Las piruetas suicidas de Pacheco lo llevaron a meterse en una jaula con varios leones, a caminar sobre un elefante, hacer de torero, tirarse en paracaídas. En el mismo autódromo, dos años después de nuestro primer encuentro, empezaba a levantar vuelo el helicóptero de RCN y sin saber por qué, la nave se vino a pique con el personaje a bordo. Me tocó narrar el percance en directo. ¡Que totazo! El aparato lo encontramos estrellado en uno de los predios vecinos y Pacheco…¡se escapó de milagro!. Álvaro Ruíz, el hombre feliz, no quiso aceptar ese día la invitación a volar y en su reemplazo subieron como locutor a Iván Zapata Isaza, quien no perdía oportunidad para recordar la experiencia.
Ninguno llena como Pacheco un período tan prolongado, tan rico y con tan elevado nivel en nuestra pantalla chica. En los días que vivimos, la creación y destrucción de mitos es un proceso rápido, cada vez más. En la televisión sí que es cierto, pues se producen a la velocidad de la luz. Las estrellas televisivas pasan de embrión estelar a supernova en poco tiempo. Luego, tras su explosión final y prematura, muchos duran años, décadas incluso, viviendo la triste vida de una estrella enana, demasiado fría para dar calor a ningún planeta, demasiado pequeña como para tener sus propios satélites. Terminan convertidas en un planetoide mínimo y olvidado por todo el mundo.
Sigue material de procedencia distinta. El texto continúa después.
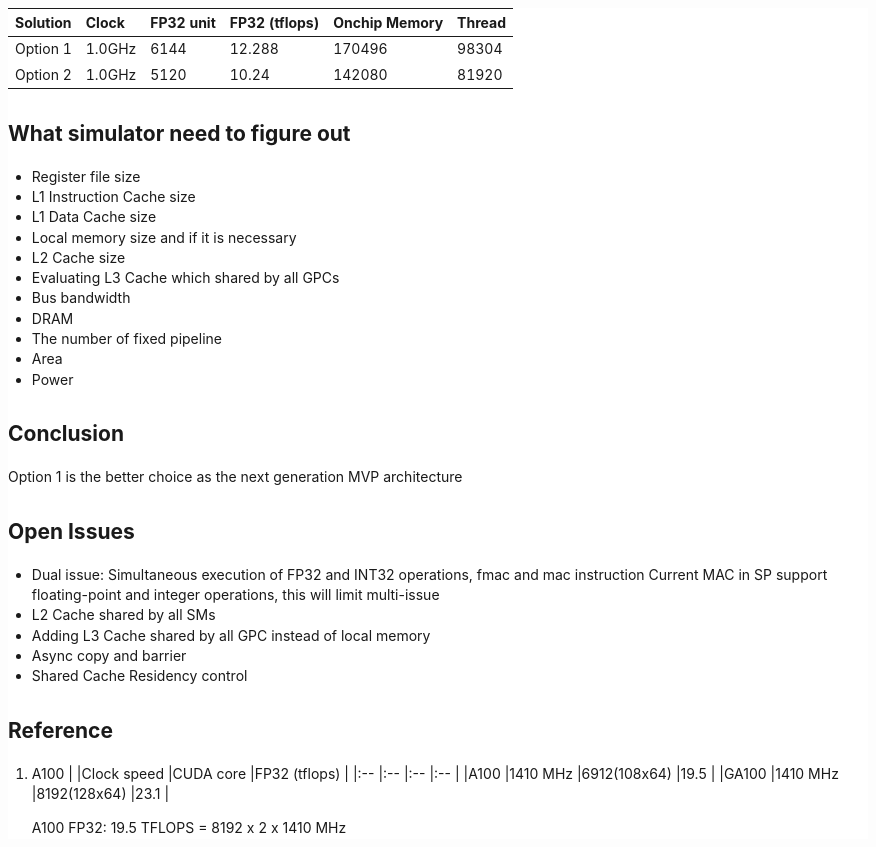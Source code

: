 |Solution |Clock  |FP32 unit |FP32 (tflops) |Onchip Memory |Thread |
|:--      |:--    |:--       |:--           |:--           |:--    |
|Option 1 |1.0GHz |6144      |12.288        |170496        |98304  |
|Option 2 |1.0GHz |5120      |10.24         |142080        |81920  |

## What simulator need to figure out

- Register file size
- L1 Instruction Cache size
- L1 Data Cache size
- Local memory size and if it is necessary
- L2 Cache size
- Evaluating L3 Cache which shared by all GPCs
- Bus bandwidth
- DRAM
- The number of fixed pipeline
- Area
- Power

## Conclusion

Option 1 is the better choice as the next generation MVP architecture

## Open Issues

- Dual issue: Simultaneous execution of FP32 and INT32 operations, fmac and mac instruction
  Current MAC in SP support floating-point and integer operations, this will limit multi-issue
- L2 Cache shared by all SMs
- Adding L3 Cache shared by all GPC instead of local memory
- Async copy and barrier
- Shared Cache Residency control

## Reference

1. A100
    |           |Clock speed |CUDA core     |FP32 (tflops) |
    |:--        |:--         |:--           |:--           |
    |A100       |1410 MHz    |6912(108x64)  |19.5          |
    |GA100      |1410 MHz    |8192(128x64)  |23.1          |

    A100 FP32: 19.5 TFLOPS =   8192 x 2 x 1410 MHz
Parodiando a Jorge Luis Borges, repitamos todos en coro frente a su tumba: “Habrá otros animadores, otros programas de concurso, otros melodramas y otra televisión. Todo eso cambiará. Pero no cambiará, no cambiaremos los que de verdad te conocimos. Porque nosotros, Pacheco, ¡también cambiamos contigo¡”
“No estoy seguros si Pacheco dejó los medios…o los medios lo dejaron a él”, sentenció El Gordo Benjumea. El ego es un hábil actor que a veces se disfraza de vanidoso y otras de humilde; a veces de ladrón y otras de santo. Pacheco enfrentó su lucha solitaria en los últimos años con ese farsante del ego, imposible despojarse de él, sin mujer, sin hijos y sin aplausos.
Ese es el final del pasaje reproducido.